We know the answers to these questions yet we are seldom prepared to talk about them openly. Simply put: some lives are worth more than others. Western European lives are worth more than Arab, African or Asian lives. American life is the most precious of all. Even in death there is little equality.
I can say this because I am both Egyptian and American. Born in Egypt, I grew up in Ohio. I've lived in New York City, London (directly off Russell Square, where the No 30 bus blew up), Cairo and now Washington, DC. I've vacationed in Sharm El-Sheikh on many occasions. I empathise identically with the victims of 9/11 and the London and Sinai bombings. Death really does make us all equal.
Of course, there are perfectly reasonable explanations for the discrepancy in US media coverage of the London and Sharm El-Sheikh bombings. The London bombings took place on a weekday morning. By the time most Americans awoke on Thursday 7 July, news of the attacks was already on the radio and the major networks. As Americans prepared to go to work, they witnessed familiar images of violence and destruction.
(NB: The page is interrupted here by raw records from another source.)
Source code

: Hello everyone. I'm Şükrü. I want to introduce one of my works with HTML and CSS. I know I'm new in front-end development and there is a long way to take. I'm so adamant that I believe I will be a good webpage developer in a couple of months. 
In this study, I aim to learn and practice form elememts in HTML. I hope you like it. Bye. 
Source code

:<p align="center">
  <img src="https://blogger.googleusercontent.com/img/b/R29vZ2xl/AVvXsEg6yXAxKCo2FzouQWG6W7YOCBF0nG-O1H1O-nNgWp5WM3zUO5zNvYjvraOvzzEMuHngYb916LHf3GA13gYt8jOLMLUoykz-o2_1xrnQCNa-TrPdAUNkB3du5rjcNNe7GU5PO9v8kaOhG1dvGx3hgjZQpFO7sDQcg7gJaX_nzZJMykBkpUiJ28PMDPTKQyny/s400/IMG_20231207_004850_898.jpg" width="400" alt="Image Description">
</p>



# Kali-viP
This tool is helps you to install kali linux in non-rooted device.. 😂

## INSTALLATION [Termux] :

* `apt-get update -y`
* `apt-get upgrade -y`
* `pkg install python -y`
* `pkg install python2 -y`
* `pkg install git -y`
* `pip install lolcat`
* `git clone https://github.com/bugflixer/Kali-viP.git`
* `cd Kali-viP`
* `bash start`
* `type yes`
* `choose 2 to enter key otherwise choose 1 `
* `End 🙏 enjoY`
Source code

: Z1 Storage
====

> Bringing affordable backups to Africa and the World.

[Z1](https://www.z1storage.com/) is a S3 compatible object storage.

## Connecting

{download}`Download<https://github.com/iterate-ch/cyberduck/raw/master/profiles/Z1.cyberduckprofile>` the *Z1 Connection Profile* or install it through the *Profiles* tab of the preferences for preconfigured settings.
The attacks in Egypt, by contrast, took place early Saturday morning, local time, making it already past 6pm on the east coast of the United States. The news cycle in America has its own logic and weekend coverage is notoriously slow. For example, when the White House wants to bury a story, they release it on a Friday evening, ensuring it gets little coverage until Sunday TV talk shows are broadcast, or the Monday papers printed. And London is the British capital, after all, in addition to a financial and media hub. Adding to the media focus, Prime Minister Blair, President Bush and other leaders -- as well as their usual media entourage -- were assembled in Scotland for the G8 summit. Sharm El-Sheikh, by contrast, is a resort town on the Red Sea, home to holidaymakers and the occasional Middle Eastern summit.
But there's also something less reasonable about why Americans pay more attention to death in London than in Egypt, not to mention Palestine or Iraq. Americans find it easier to sympathise with Western Europeans, and particularly the British, than with brown, yellow or black peoples. They feel their pain more easily; they understand their grief quite literally. The attacks in London, like the attacks on New York City and Washington DC on 11 September 2001, were perpetrated by the likes of Osama Bin Laden and Al-Qaeda -- products, it is said, of an alien culture and an adversarial religion. As Europeans and Christians, the British suffered the same barbarism as the Americans.
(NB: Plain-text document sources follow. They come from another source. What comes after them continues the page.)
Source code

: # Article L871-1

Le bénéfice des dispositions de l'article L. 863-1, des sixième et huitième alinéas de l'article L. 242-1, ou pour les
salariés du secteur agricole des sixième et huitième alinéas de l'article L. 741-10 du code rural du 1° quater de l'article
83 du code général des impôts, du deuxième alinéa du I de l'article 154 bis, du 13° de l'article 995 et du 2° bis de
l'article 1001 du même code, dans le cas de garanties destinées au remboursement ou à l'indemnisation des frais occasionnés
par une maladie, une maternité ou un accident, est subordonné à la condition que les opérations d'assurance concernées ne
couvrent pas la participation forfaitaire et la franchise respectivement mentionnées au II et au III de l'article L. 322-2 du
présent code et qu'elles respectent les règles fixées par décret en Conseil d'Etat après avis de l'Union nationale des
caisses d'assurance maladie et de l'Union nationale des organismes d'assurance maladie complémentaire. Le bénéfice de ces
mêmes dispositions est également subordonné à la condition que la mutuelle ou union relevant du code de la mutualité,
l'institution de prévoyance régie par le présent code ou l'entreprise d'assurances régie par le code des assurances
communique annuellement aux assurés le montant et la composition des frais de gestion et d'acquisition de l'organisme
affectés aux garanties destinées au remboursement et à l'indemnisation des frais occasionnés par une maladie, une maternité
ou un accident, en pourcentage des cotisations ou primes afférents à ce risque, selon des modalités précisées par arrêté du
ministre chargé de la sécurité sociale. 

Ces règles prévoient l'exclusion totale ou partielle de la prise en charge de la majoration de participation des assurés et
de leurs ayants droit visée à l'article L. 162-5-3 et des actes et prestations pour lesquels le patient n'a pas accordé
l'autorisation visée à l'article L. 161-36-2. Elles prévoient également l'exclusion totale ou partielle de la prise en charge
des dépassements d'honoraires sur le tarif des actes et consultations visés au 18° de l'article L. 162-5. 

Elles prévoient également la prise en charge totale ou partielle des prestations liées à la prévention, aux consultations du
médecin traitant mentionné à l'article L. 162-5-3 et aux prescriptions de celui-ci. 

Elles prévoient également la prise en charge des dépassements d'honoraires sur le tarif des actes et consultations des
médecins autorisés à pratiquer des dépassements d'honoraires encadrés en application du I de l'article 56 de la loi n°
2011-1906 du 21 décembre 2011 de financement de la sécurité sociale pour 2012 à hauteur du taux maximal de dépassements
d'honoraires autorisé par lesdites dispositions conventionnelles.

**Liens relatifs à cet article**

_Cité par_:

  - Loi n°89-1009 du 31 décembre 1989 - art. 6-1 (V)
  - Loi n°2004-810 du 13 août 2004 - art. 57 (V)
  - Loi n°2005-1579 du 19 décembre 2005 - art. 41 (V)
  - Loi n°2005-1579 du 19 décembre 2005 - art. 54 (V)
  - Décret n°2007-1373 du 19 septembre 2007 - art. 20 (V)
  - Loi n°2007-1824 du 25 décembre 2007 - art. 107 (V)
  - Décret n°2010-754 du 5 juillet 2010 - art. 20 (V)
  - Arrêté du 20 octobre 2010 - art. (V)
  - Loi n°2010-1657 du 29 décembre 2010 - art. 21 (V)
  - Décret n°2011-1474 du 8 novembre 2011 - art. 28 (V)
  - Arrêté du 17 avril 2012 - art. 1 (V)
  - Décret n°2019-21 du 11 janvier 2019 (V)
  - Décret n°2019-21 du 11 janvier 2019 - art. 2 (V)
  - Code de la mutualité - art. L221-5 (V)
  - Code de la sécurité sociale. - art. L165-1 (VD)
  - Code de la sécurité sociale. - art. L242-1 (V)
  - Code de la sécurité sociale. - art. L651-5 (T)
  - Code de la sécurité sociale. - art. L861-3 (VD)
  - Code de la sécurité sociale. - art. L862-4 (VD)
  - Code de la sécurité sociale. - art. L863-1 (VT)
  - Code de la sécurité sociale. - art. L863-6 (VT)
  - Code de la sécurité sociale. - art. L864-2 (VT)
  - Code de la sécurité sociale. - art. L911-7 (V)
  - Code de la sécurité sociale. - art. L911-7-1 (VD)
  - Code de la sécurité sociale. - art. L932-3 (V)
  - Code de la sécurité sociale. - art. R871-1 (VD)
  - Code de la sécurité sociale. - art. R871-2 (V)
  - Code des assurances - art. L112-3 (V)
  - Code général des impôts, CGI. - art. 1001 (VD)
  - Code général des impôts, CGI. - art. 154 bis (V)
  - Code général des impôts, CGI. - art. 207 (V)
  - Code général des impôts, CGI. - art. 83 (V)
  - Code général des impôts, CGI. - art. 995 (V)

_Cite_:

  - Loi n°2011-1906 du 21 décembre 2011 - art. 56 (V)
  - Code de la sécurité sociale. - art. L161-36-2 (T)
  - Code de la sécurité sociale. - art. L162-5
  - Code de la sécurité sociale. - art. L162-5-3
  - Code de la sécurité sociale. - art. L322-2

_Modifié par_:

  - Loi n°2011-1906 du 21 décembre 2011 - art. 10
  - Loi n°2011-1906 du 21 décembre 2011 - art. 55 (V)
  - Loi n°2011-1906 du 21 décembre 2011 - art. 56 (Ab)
In Cairo or Riyadh, it's much harder to differentiate the victim from the victimiser. They're all Muslims after all; they're all Arabs. According to the US Deputy Undersecretary of Defense for Intelligence Lt General William Boykin, "I knew that my God was a real God and his was an idol -- they all worship Allah." New Yorkers and Washingtonians can literally understand the cries of horror and agony of Londoners. They can imagine themselves in their situation. After all, they suffered similarly on 9/11. But so did Egyptians and Pakistanis, and Palestinians, well before 11 September. Suffering and horror know no nationality. And no one has a monopoly on injustice.
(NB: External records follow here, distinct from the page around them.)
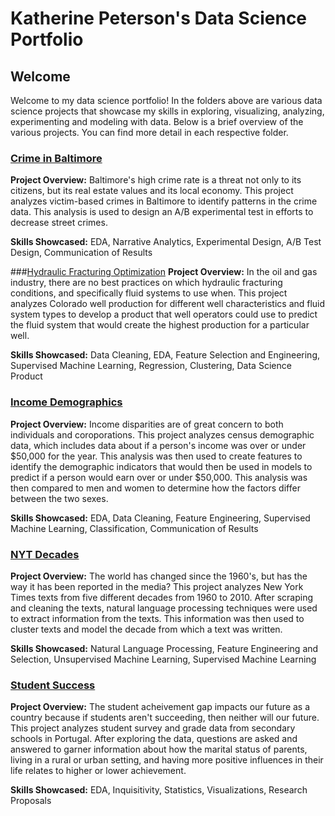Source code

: # Katherine Peterson's Data Science Portfolio
## Welcome

Welcome to my data science portfolio! In the folders above are various data science projects that showcase my skills in exploring, visualizing, analyzing, experimenting and modeling with data. Below is a brief overview of the various projects.  You can find more detail in each respective folder.

### [Crime in Baltimore](https://github.com/ephs08kmp/ds_portfolio/tree/master/Crime_in_Baltimore)
__Project Overview:__ Baltimore's high crime rate is a threat not only to its citizens, but its real estate values and its local economy.  This project analyzes victim-based crimes in Baltimore to identify patterns in the crime data.  This analysis is used to design an A/B experimental test in efforts to decrease street crimes.  

__Skills Showcased:__ EDA, Narrative Analytics, Experimental Design, A/B Test Design, Communication of Results

###[Hydraulic Fracturing Optimization](https://github.com/ephs08kmp/ds_portfolio/tree/master/Hydraulic_Fracturing_Optimization)
__Project Overview:__ In the oil and gas industry, there are no best practices on which hydraulic fracturing conditions, and specifically fluid systems to use when.  This project analyzes Colorado well production for different well characteristics and fluid system types to develop a product that well operators could use to predict the fluid system that would create the highest production for a particular well.

__Skills Showcased:__ Data Cleaning, EDA, Feature Selection and Engineering, Supervised Machine Learning, Regression, Clustering, Data Science Product

### [Income Demographics](https://github.com/ephs08kmp/ds_portfolio/tree/master/Income_demographics)
__Project Overview:__ Income disparities are of great concern to both individuals and coroporations.  This project analyzes census demographic data, which includes data about if a person's income was over or under \$50,000 for the year.  This analysis was then used to create features to identify the demographic indicators that would then be used in models to predict if a person would earn over or under \$50,000.  This analysis was then compared to men and women to determine how the factors differ between the two sexes. 

__Skills Showcased:__ EDA, Data Cleaning, Feature Engineering, Supervised Machine Learning, Classification, Communication of Results

### [NYT Decades](https://github.com/ephs08kmp/ds_portfolio/tree/master/NYT_decades)
__Project Overview:__ The world has changed since the 1960's, but has the way it has been reported in the media? This project analyzes New York Times texts from five different decades from 1960 to 2010.  After scraping and cleaning the texts, natural language processing techniques were used to extract information from the texts.  This information was then used to cluster texts and model the decade from which a text was written. 

__Skills Showcased:__ Natural Language Processing, Feature Engineering and Selection, Unsupervised Machine Learning, Supervised Machine Learning

### [Student Success](https://github.com/ephs08kmp/ds_portfolio/tree/master/Student_Success)
__Project Overview:__ The student acheivement gap impacts our future as a country because if students aren't succeeding, then neither will our future.  This project analyzes student survey and grade data from secondary schools in Portugal.  After exploring the data, questions are asked and answered to garner information about how the marital status of parents, living in a rural or urban setting, and  having more positive influences in their life relates to higher or lower achievement. 

__Skills Showcased:__ EDA, Inquisitivity, Statistics, Visualizations, Research Proposals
The sad irony, of course, is that those who died in London were Muslims and Christians, whites and blacks, and everything in between, as were the victims in Egypt. The killing of innocents is grotesque whether it takes place in Israel or Palestine, Iraq or the United States. The London bombings were acts of barbarism and savagery irrespective of Tony Blair's policies in Iraq. The Sharm El-Sheikh bombings were equally barbaric regardless of our assessment of the Mubarak regime.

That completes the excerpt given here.